___ Data for this exercise

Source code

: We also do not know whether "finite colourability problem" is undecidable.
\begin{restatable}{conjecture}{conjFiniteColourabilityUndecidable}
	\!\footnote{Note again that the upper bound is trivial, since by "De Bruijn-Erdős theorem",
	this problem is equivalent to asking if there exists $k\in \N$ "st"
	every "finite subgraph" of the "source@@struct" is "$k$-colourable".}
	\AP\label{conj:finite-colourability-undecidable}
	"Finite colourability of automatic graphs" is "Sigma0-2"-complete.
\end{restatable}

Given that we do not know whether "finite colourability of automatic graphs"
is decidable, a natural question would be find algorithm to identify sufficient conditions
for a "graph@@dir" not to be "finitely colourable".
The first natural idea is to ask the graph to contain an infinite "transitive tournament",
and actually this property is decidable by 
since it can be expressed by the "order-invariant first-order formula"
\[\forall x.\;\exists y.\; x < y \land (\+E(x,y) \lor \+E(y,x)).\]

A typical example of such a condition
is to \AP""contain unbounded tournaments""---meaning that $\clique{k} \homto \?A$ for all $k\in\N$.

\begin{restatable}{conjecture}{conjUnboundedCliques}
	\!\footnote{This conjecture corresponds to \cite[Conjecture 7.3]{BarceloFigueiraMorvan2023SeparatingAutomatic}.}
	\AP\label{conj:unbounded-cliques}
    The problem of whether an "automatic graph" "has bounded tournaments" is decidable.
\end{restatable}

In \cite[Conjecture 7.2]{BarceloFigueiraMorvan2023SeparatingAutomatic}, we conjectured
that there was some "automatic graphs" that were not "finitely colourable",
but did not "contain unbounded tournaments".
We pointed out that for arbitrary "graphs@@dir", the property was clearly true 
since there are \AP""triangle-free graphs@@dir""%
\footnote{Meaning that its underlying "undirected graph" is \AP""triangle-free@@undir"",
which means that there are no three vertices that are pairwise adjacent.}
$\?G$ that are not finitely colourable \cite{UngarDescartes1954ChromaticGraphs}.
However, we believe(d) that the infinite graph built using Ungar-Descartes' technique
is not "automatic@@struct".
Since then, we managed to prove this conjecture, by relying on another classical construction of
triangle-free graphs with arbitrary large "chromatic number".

______
___ Data for this exercise

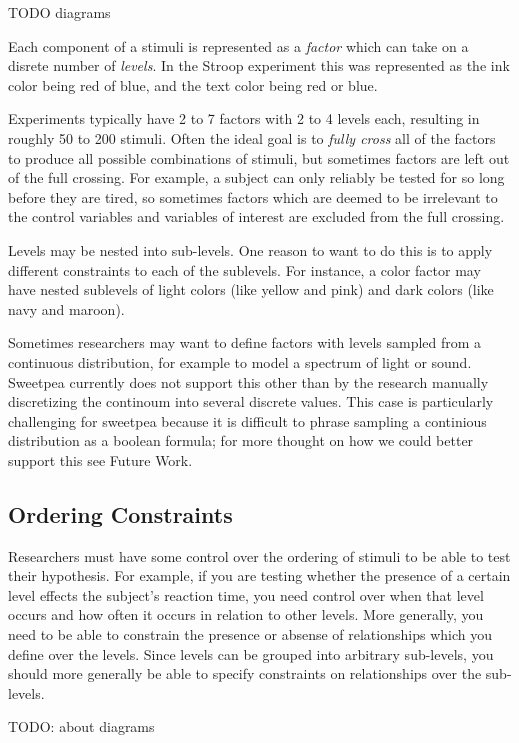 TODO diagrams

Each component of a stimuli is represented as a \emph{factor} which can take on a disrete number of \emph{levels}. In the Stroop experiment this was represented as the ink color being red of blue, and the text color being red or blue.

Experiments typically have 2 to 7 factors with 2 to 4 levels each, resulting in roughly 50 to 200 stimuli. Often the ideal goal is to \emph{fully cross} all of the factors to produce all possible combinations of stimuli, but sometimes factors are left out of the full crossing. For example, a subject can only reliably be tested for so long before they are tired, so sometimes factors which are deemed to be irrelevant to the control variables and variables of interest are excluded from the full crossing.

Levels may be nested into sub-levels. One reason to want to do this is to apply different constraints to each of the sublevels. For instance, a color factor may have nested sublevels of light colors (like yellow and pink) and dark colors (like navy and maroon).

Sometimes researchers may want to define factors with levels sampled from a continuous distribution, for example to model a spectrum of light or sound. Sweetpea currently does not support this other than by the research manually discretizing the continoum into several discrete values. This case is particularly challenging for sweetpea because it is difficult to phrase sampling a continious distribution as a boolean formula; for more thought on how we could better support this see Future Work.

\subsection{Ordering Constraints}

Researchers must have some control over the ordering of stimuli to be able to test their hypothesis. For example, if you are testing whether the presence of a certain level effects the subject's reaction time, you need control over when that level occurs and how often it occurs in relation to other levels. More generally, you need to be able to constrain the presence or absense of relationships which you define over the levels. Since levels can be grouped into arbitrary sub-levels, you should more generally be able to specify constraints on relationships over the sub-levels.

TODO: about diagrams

______
___ Data for this exercise

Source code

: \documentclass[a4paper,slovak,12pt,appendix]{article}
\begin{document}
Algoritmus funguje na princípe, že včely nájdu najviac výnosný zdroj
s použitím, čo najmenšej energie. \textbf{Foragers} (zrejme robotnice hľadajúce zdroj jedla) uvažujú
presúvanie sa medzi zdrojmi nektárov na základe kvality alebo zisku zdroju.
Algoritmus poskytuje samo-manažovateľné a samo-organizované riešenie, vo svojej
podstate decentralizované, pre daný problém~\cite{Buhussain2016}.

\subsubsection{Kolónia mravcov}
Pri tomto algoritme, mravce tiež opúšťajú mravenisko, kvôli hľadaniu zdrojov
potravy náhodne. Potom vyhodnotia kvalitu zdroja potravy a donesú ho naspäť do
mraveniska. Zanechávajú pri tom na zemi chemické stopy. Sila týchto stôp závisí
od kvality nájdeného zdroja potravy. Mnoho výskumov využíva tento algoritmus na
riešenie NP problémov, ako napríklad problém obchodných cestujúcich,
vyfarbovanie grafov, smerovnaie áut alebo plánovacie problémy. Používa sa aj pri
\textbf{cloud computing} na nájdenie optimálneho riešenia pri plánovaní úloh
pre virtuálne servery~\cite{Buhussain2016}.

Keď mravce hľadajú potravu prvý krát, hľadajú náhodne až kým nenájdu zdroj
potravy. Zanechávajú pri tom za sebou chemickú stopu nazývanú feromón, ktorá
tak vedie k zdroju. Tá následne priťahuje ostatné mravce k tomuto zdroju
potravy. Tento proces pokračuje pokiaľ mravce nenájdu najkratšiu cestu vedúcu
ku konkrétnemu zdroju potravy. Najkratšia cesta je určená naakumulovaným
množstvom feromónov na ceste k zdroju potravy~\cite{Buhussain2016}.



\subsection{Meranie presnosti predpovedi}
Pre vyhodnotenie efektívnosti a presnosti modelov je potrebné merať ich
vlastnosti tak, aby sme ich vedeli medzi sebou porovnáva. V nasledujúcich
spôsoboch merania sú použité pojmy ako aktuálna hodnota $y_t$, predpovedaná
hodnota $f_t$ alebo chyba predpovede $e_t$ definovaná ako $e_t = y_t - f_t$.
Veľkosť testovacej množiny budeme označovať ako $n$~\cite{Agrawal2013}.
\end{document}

______

-- Task instructions --
Give back, exactly as written, the stretch from the line with "Levels may be" through the line with "TODO: about diagrams", and no other lines from the records above.

-- Written answer --
Levels may be nested into sub-levels. One reason to want to do this is to apply different constraints to each of the sublevels. For instance, a color factor may have nested sublevels of light colors (like yellow and pink) and dark colors (like navy and maroon).

Sometimes researchers may want to define factors with levels sampled from a continuous distribution, for example to model a spectrum of light or sound. Sweetpea currently does not support this other than by the research manually discretizing the continoum into several discrete values. This case is particularly challenging for sweetpea because it is difficult to phrase sampling a continious distribution as a boolean formula; for more thought on how we could better support this see Future Work.

\subsection{Ordering Constraints}

Researchers must have some control over the ordering of stimuli to be able to test their hypothesis. For example, if you are testing whether the presence of a certain level effects the subject's reaction time, you need control over when that level occurs and how often it occurs in relation to other levels. More generally, you need to be able to constrain the presence or absense of relationships which you define over the levels. Since levels can be grouped into arbitrary sub-levels, you should more generally be able to specify constraints on relationships over the sub-levels.

TODO: about diagrams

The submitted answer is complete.